Ülkemiz yeni bir seçim sürecine girerken aslında hem seçmenlerin, hem aday olanların ve olamayanların düştüğü ruh hali tam da böyle bir şey olsa gerek. Herkesin tek derdi iktidar olmak yani muktedir olmak!
Peki insanlar neden iktidar olmak istiyor? Acaba bu durumun kendi ruh halleriyle bir ilişkisi var mı? Mesela bu kişiler evlerinde kurdukları ilişkilerde ne kadar mutlular? Ya da başkalarının kendilerini onaylamalarına niye bu kadar açlar? Temel sorun onaylanma açlığı ise bunu niye temsili olarak yapıyorlar?
Mesela milletvekili adayları neyin açlığını gidermek için çabalıyor ve kimden kaçınıyor? Bunlar seçmenlerin verdiği oylarla neden onaylanmak istiyor? Öncelikle şunu belirteyim bunların derdi ülke kurtarmak toplumun refahını ve mutluluğunu sağlamak değil. Çünkü öyle olsa önce kendi evlerinden ve sokağından başlarlar kurtarıcılığa. Kendini kurtaramamış, iki kişiyle göz teması kuramıyor ama illa ki kurtarıcı olacağım diyor. Olmaz olmaz olmaaaz. Haa hasbel kader olur o kadar işte.
Seçilen de seçen de ne yazık ki hasarlı.
Peki ya seçmenler neyi oyluyor? Bunun için niye bu kadar kutuplaşıyorlar? Öyle sanıyorum ki hepsinin derdi ortak, onlar da onaylanmak istiyor ama onlar seçecekleri vekillere göre daha da dolaylı bir yol seçiyorlar ve seçeceği vekiller üzerinden iktidar ve muktedir olma yoluna gidiyorlar yani hepsinin ortak tek bir bileşeni var.
Hepsi de farklı farklı zincirlere aynı halka olmak istiyor, böyle yaparak tatmin ve onaylanmış olduklarını düşünüyorlar. Yani hepsi de bir zincirden besleniyorlar ne yazık ki! O zincir de onları tekleştiriyor. Buna ister yoldaş, ister yurttaş, ister cemaat deyin değişen hiçbir şey yok. Her durumda da bu kişiler akıllarını ve duygularını başkalarının vesayetine veriyorlar.
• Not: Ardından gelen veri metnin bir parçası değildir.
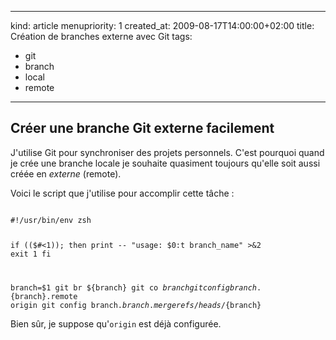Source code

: -----
kind: article
menupriority: 1
created_at: 2009-08-17T14:00:00+02:00
title: Création de branches externe avec Git
tags:
  - git
  - branch
  - local
  - remote
-----

## Créer une branche Git externe facilement

J'utilise Git pour synchroniser des projets personnels. 
C'est pourquoi quand je crée une branche locale je souhaite quasiment toujours qu'elle soit aussi créée en *externe* (remote).

Voici le script que j'utilise pour accomplir cette tâche : 

<div>
    <code class="zsh" file="git-create-new-branch.sh">
#!/usr/bin/env zsh

if (($#<1)); then
    print -- "usage: $0:t branch_name" >&2
    exit 1
fi

branch=$1
git br ${branch}
git co ${branch}
git config branch.${branch}.remote origin
git config branch.${branch}.merge refs/heads/${branch}
    </code>
</div>

Bien sûr, je suppose qu'<code>origin</code> est déjà configurée.


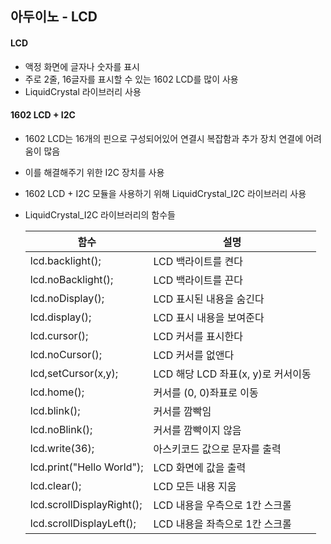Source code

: ## 아두이노 - LCD

#### LCD

- 액정 화면에 글자나 숫자를 표시
- 주로 2줄, 16글자를 표시할 수 있는 1602 LCD를 많이 사용
- LiquidCrystal 라이브러리 사용



#### 1602 LCD + I2C

- 1602 LCD는 16개의 핀으로 구성되어있어 연결시 복잡함과 추가 장치 연결에 어려움이 많음

- 이를 해결해주기 위한 I2C 장치를 사용

- 1602 LCD + I2C 모듈을 사용하기 위해 LiquidCrystal_I2C 라이브러리 사용

- LiquidCrystal_I2C 라이브러리의 함수들

  | 함수                      | 설명                               |
  | ------------------------- | ---------------------------------- |
  | lcd.backlight();          | LCD 백라이트를 켠다                |
  | lcd.noBacklight();        | LCD 백라이트를 끈다                |
  | lcd.noDisplay();          | LCD 표시된 내용을 숨긴다           |
  | lcd.display();            | LCD 표시 내용을 보여준다           |
  | lcd.cursor();             | LCD 커서를 표시한다                |
  | lcd.noCursor();           | LCD 커서를 없앤다                  |
  | lcd,setCursor(x,y);       | LCD 해당 LCD 좌표(x, y)로 커서이동 |
  | lcd.home();               | 커서를 (0, 0)좌표로 이동           |
  | lcd.blink();              | 커서를 깜빡임                      |
  | lcd.noBlink();            | 커서를 깜빡이지 않음               |
  | lcd.write(36);            | 아스키코드 값으로 문자를 출력      |
  | lcd.print("Hello World"); | LCD 화면에 값을 출력               |
  | lcd.clear();              | LCD 모든 내용 지움                 |
  | lcd.scrollDisplayRight(); | LCD 내용을 우측으로 1칸 스크롤     |
  | lcd.scrollDisplayLeft();  | LCD 내용을 좌측으로 1칸 스크롤     |

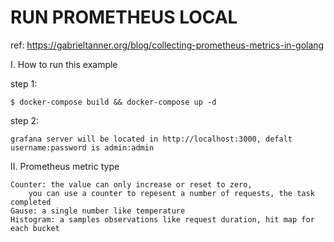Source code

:# RUN PROMETHEUS LOCAL
ref: https://gabrieltanner.org/blog/collecting-prometheus-metrics-in-golang

I. How to run this example
    
step 1: 

    $ docker-compose build && docker-compose up -d

step 2:

    grafana server will be located in http://localhost:3000, defalt username:password is admin:admin

II. Prometheus metric type
    
    Counter: the value can only increase or reset to zero,
        you can use a counter to repesent a number of requests, the task completed
    Gause: a single number like temperature
    Histogram: a samples observations like request duration, hit map for each bucket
Bu ise sadece köle ahlakıdır.
Elbette köle olmak pek çoklarımızın hoşuna da gidebilir buna da itirazım yok çünkü bu da bir seçim. Ama şunu anlamakta zorluk çektiğimi söylemek zorundayım muktedir olmak için köle ahlaklı olmayı gerektirir mi? Ben gerektirdiğini düşünmüyorum. Yukarıdaki kesimlerin böyle bir yol seçmesi de beni şaşırtmıyor aslında çünkü bu bir çeşit kuşak laneti ve seçilmişlerin kendilerini seçenleri yarattığı bir paradoks yani iktidarsızların kendilerini seçmesi için yarattıkları köle ahlakı. Onun için seçim sandığına giderken acaba kim kimi seçiyor sorusunun önemli olduğunu düşünüyorum.
Ve elbette köle ahlakı, köle ahlaklı güruhları yaratmak için vardır. Yani kuklayı oynatan ip kimin elinde ise o kuklayı oynatır ve seçilmek istiyorsa seçmenini de o yaratır. Gerisi “lafı güzaftır”
Oh be ben de bir seçim yazısı yazdım sonunda.